── EXTRACTED MATERIAL ──

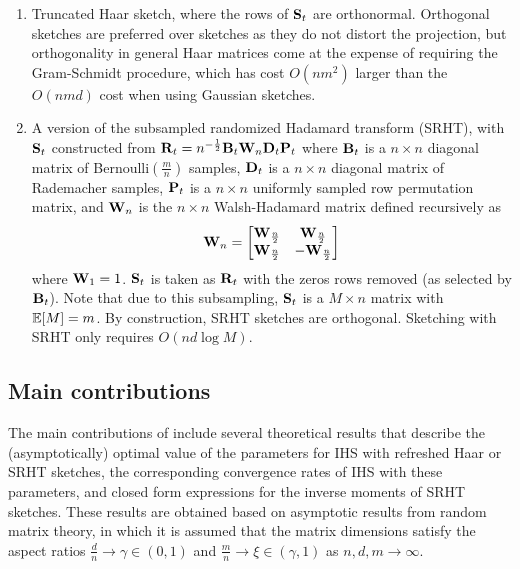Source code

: \begin{enumerate}

\item
Truncated Haar sketch, where the rows of $\mathbf{S}_t$ are orthonormal. Orthogonal sketches are preferred over \iid sketches as they do not distort the projection, but orthogonality in general Haar matrices come at the expense of requiring the Gram-Schmidt procedure, which has cost $O(nm^2)$ larger than the $O(nmd)$ cost when using Gaussian sketches.

\item
A version of the subsampled randomized Hadamard transform (SRHT), with $\mathbf{S}_t$ constructed from $\mathbf{R}_t=n^{-\frac{1}{2}}\mathbf{B}_t\mathbf{W}_n\mathbf{D}_t\mathbf{P}_t$ where $\mathbf{B}_t$ is a $n\times n$ diagonal matrix of \iid Bernoulli$\left(\frac{m}{n}\right)$ samples, $\mathbf{D}_t$ is a $n\times n$ diagonal matrix of \iid Rademacher samples, $\mathbf{P}_t$ is a $n\times n$ uniformly sampled row permutation matrix, and $\mathbf{W}_n$ is the $n\times n$ Walsh-Hadamard matrix defined recursively as
\[
\mathbf{W}_n =
\begin{bmatrix}
\mathbf{W}_\frac{n}{2} & \mathbf{W}_\frac{n}{2} \\
\mathbf{W}_\frac{n}{2} & -\mathbf{W}_\frac{n}{2}
\end{bmatrix}
\]
where $\mathbf{W}_1=1$. $\mathbf{S}_t$ is taken as $\mathbf{R}_t$ with the zeros rows removed (as selected by $\mathbf{B}_t$). Note that due to this subsampling, $\mathbf{S}_t$ is a $M\times n$ matrix with $\mathbb{E}[M]=m$. By construction, SRHT sketches are orthogonal. Sketching with SRHT only requires $O(nd\log M)$.

\end{enumerate}


\subsection{Main contributions}

The main contributions of \citet{Lacotte:2020} include several theoretical results that describe the (asymptotically) optimal value of the parameters for IHS with refreshed Haar or SRHT sketches, the corresponding convergence rates of IHS with these parameters, and closed form expressions for the inverse moments of SRHT sketches. These results are obtained based on asymptotic results from random matrix theory, in which it is assumed that the matrix dimensions satisfy the aspect ratios $\frac{d}{n}\rightarrow\gamma\in(0,1)$ and $\frac{m}{n}\rightarrow\xi\in(\gamma,1)$ as $n,d,m\rightarrow\infty$.
\\

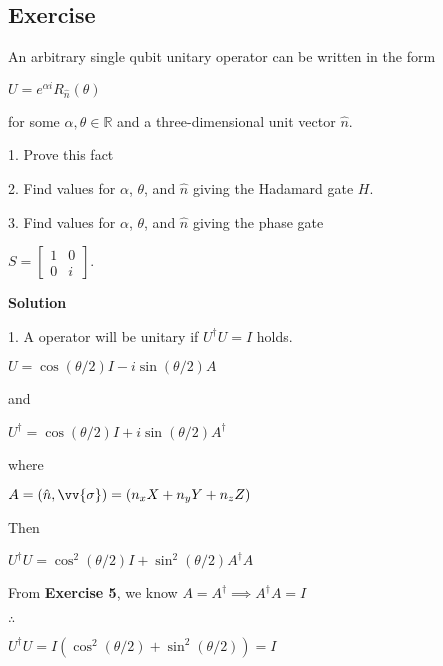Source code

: \documentclass{article}
\begin{document}
\subsection{Exercise}
An arbitrary single qubit unitary operator can be written in the form
\begin{center}
  $U = e^{\alpha i}R_{\hat{n}}(\theta)$
\end{center}
for some $\alpha, \theta \in \mathbb{R}$ and a three-dimensional unit vector $\hat{n}$.

1. Prove this fact

2. Find values for $\alpha$, $\theta$, and $\hat{n}$ giving the Hadamard gate $H$.

3. Find values for $\alpha$, $\theta$, and $\hat{n}$ giving the phase gate

\begin{center}
  $S = 
    \begin{bmatrix}
      1 & 0 \\
      0 & i
    \end{bmatrix}$.
\end{center}

\textbf{Solution}

1. A operator will be unitary if $U^{\dagger}U = I$ holds.

\begin{center}
  $U = \cos{(\theta/2)}I - i\sin{(\theta/2)}A$
\end{center}

and

\begin{center}
  $U^{\dagger} = \cos{(\theta/2)}I + i\sin{(\theta/2)}A^{\dagger}$
\end{center}

where

\begin{center}
  $A = (\hat{n},\vv{\sigma}) = (n_{x}X+n_{y}Y+n_{z}Z)$
\end{center}

Then

\begin{center}
  $U^{\dagger}U = \cos^{2}{(\theta/2)}I + \sin^{2}{(\theta/2)}A^{\dagger}A$
\end{center}

From \textbf{Exercise 5}, we know $A = A^{\dagger} \implies A^{\dagger}A = I$ 

$\therefore$

\begin{center}
  $U^{\dagger}U = I(\cos^{2}{(\theta/2)} + \sin^{2}{(\theta/2)}) = I$
\end{center}
\end{document}

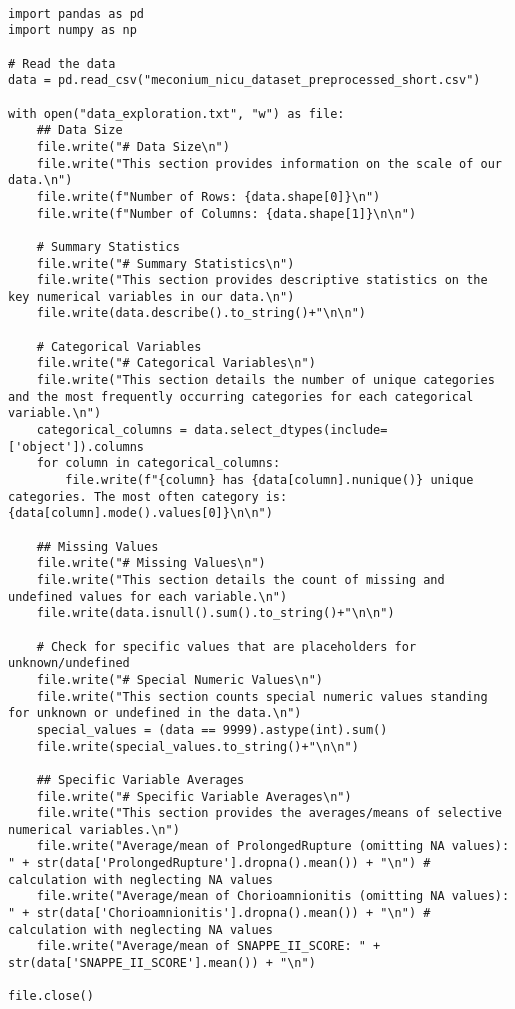 \documentclass[11pt]{article}
\begin{document}
\begin{verbatim}

import pandas as pd
import numpy as np

# Read the data
data = pd.read_csv("meconium_nicu_dataset_preprocessed_short.csv")

with open("data_exploration.txt", "w") as file:
    ## Data Size
    file.write("# Data Size\n")
    file.write("This section provides information on the scale of our data.\n")
    file.write(f"Number of Rows: {data.shape[0]}\n")
    file.write(f"Number of Columns: {data.shape[1]}\n\n")

    # Summary Statistics
    file.write("# Summary Statistics\n")
    file.write("This section provides descriptive statistics on the key numerical variables in our data.\n")
    file.write(data.describe().to_string()+"\n\n")

    # Categorical Variables
    file.write("# Categorical Variables\n")
    file.write("This section details the number of unique categories and the most frequently occurring categories for each categorical variable.\n")
    categorical_columns = data.select_dtypes(include=['object']).columns
    for column in categorical_columns:
        file.write(f"{column} has {data[column].nunique()} unique categories. The most often category is: {data[column].mode().values[0]}\n\n")

    ## Missing Values
    file.write("# Missing Values\n")
    file.write("This section details the count of missing and undefined values for each variable.\n")
    file.write(data.isnull().sum().to_string()+"\n\n")

    # Check for specific values that are placeholders for unknown/undefined
    file.write("# Special Numeric Values\n")
    file.write("This section counts special numeric values standing for unknown or undefined in the data.\n")
    special_values = (data == 9999).astype(int).sum()
    file.write(special_values.to_string()+"\n\n")

    ## Specific Variable Averages
    file.write("# Specific Variable Averages\n")
    file.write("This section provides the averages/means of selective numerical variables.\n") 
    file.write("Average/mean of ProlongedRupture (omitting NA values): " + str(data['ProlongedRupture'].dropna().mean()) + "\n") # calculation with neglecting NA values
    file.write("Average/mean of Chorioamnionitis (omitting NA values): " + str(data['Chorioamnionitis'].dropna().mean()) + "\n") # calculation with neglecting NA values
    file.write("Average/mean of SNAPPE_II_SCORE: " + str(data['SNAPPE_II_SCORE'].mean()) + "\n")

file.close()

\end{verbatim}
\end{document}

───

### WHAT IS REQUIRED
Return each record above as it stands. Pictures stay out.

### FINISHED EXERCISE
Source code

: \begin{enumerate}

\item
Truncated Haar sketch, where the rows of $\mathbf{S}_t$ are orthonormal. Orthogonal sketches are preferred over \iid sketches as they do not distort the projection, but orthogonality in general Haar matrices come at the expense of requiring the Gram-Schmidt procedure, which has cost $O(nm^2)$ larger than the $O(nmd)$ cost when using Gaussian sketches.

\item
A version of the subsampled randomized Hadamard transform (SRHT), with $\mathbf{S}_t$ constructed from $\mathbf{R}_t=n^{-\frac{1}{2}}\mathbf{B}_t\mathbf{W}_n\mathbf{D}_t\mathbf{P}_t$ where $\mathbf{B}_t$ is a $n\times n$ diagonal matrix of \iid Bernoulli$\left(\frac{m}{n}\right)$ samples, $\mathbf{D}_t$ is a $n\times n$ diagonal matrix of \iid Rademacher samples, $\mathbf{P}_t$ is a $n\times n$ uniformly sampled row permutation matrix, and $\mathbf{W}_n$ is the $n\times n$ Walsh-Hadamard matrix defined recursively as
\[
\mathbf{W}_n =
\begin{bmatrix}
\mathbf{W}_\frac{n}{2} & \mathbf{W}_\frac{n}{2} \\
\mathbf{W}_\frac{n}{2} & -\mathbf{W}_\frac{n}{2}
\end{bmatrix}
\]
where $\mathbf{W}_1=1$. $\mathbf{S}_t$ is taken as $\mathbf{R}_t$ with the zeros rows removed (as selected by $\mathbf{B}_t$). Note that due to this subsampling, $\mathbf{S}_t$ is a $M\times n$ matrix with $\mathbb{E}[M]=m$. By construction, SRHT sketches are orthogonal. Sketching with SRHT only requires $O(nd\log M)$.

\end{enumerate}


\subsection{Main contributions}

The main contributions of \citet{Lacotte:2020} include several theoretical results that describe the (asymptotically) optimal value of the parameters for IHS with refreshed Haar or SRHT sketches, the corresponding convergence rates of IHS with these parameters, and closed form expressions for the inverse moments of SRHT sketches. These results are obtained based on asymptotic results from random matrix theory, in which it is assumed that the matrix dimensions satisfy the aspect ratios $\frac{d}{n}\rightarrow\gamma\in(0,1)$ and $\frac{m}{n}\rightarrow\xi\in(\gamma,1)$ as $n,d,m\rightarrow\infty$.
\\

Source code

: \documentclass{article}
\begin{document}
\subsection{Exercise}
An arbitrary single qubit unitary operator can be written in the form
\begin{center}
  $U = e^{\alpha i}R_{\hat{n}}(\theta)$
\end{center}
for some $\alpha, \theta \in \mathbb{R}$ and a three-dimensional unit vector $\hat{n}$.

1. Prove this fact

2. Find values for $\alpha$, $\theta$, and $\hat{n}$ giving the Hadamard gate $H$.

3. Find values for $\alpha$, $\theta$, and $\hat{n}$ giving the phase gate

\begin{center}
  $S = 
    \begin{bmatrix}
      1 & 0 \\
      0 & i
    \end{bmatrix}$.
\end{center}

\textbf{Solution}

1. A operator will be unitary if $U^{\dagger}U = I$ holds.

\begin{center}
  $U = \cos{(\theta/2)}I - i\sin{(\theta/2)}A$
\end{center}

and

\begin{center}
  $U^{\dagger} = \cos{(\theta/2)}I + i\sin{(\theta/2)}A^{\dagger}$
\end{center}

where

\begin{center}
  $A = (\hat{n},\vv{\sigma}) = (n_{x}X+n_{y}Y+n_{z}Z)$
\end{center}

Then

\begin{center}
  $U^{\dagger}U = \cos^{2}{(\theta/2)}I + \sin^{2}{(\theta/2)}A^{\dagger}A$
\end{center}

From \textbf{Exercise 5}, we know $A = A^{\dagger} \implies A^{\dagger}A = I$ 

$\therefore$

\begin{center}
  $U^{\dagger}U = I(\cos^{2}{(\theta/2)} + \sin^{2}{(\theta/2)}) = I$
\end{center}
\end{document}

 \documentclass[11pt]{article}
\begin{document}
\begin{verbatim}

import pandas as pd
import numpy as np

# Read the data
data = pd.read_csv("meconium_nicu_dataset_preprocessed_short.csv")

with open("data_exploration.txt", "w") as file:
    ## Data Size
    file.write("# Data Size\n")
    file.write("This section provides information on the scale of our data.\n")
    file.write(f"Number of Rows: {data.shape[0]}\n")
    file.write(f"Number of Columns: {data.shape[1]}\n\n")

    # Summary Statistics
    file.write("# Summary Statistics\n")
    file.write("This section provides descriptive statistics on the key numerical variables in our data.\n")
    file.write(data.describe().to_string()+"\n\n")

    # Categorical Variables
    file.write("# Categorical Variables\n")
    file.write("This section details the number of unique categories and the most frequently occurring categories for each categorical variable.\n")
    categorical_columns = data.select_dtypes(include=['object']).columns
    for column in categorical_columns:
        file.write(f"{column} has {data[column].nunique()} unique categories. The most often category is: {data[column].mode().values[0]}\n\n")

    ## Missing Values
    file.write("# Missing Values\n")
    file.write("This section details the count of missing and undefined values for each variable.\n")
    file.write(data.isnull().sum().to_string()+"\n\n")

    # Check for specific values that are placeholders for unknown/undefined
    file.write("# Special Numeric Values\n")
    file.write("This section counts special numeric values standing for unknown or undefined in the data.\n")
    special_values = (data == 9999).astype(int).sum()
    file.write(special_values.to_string()+"\n\n")

    ## Specific Variable Averages
    file.write("# Specific Variable Averages\n")
    file.write("This section provides the averages/means of selective numerical variables.\n") 
    file.write("Average/mean of ProlongedRupture (omitting NA values): " + str(data['ProlongedRupture'].dropna().mean()) + "\n") # calculation with neglecting NA values
    file.write("Average/mean of Chorioamnionitis (omitting NA values): " + str(data['Chorioamnionitis'].dropna().mean()) + "\n") # calculation with neglecting NA values
    file.write("Average/mean of SNAPPE_II_SCORE: " + str(data['SNAPPE_II_SCORE'].mean()) + "\n")

file.close()

\end{verbatim}
\end{document}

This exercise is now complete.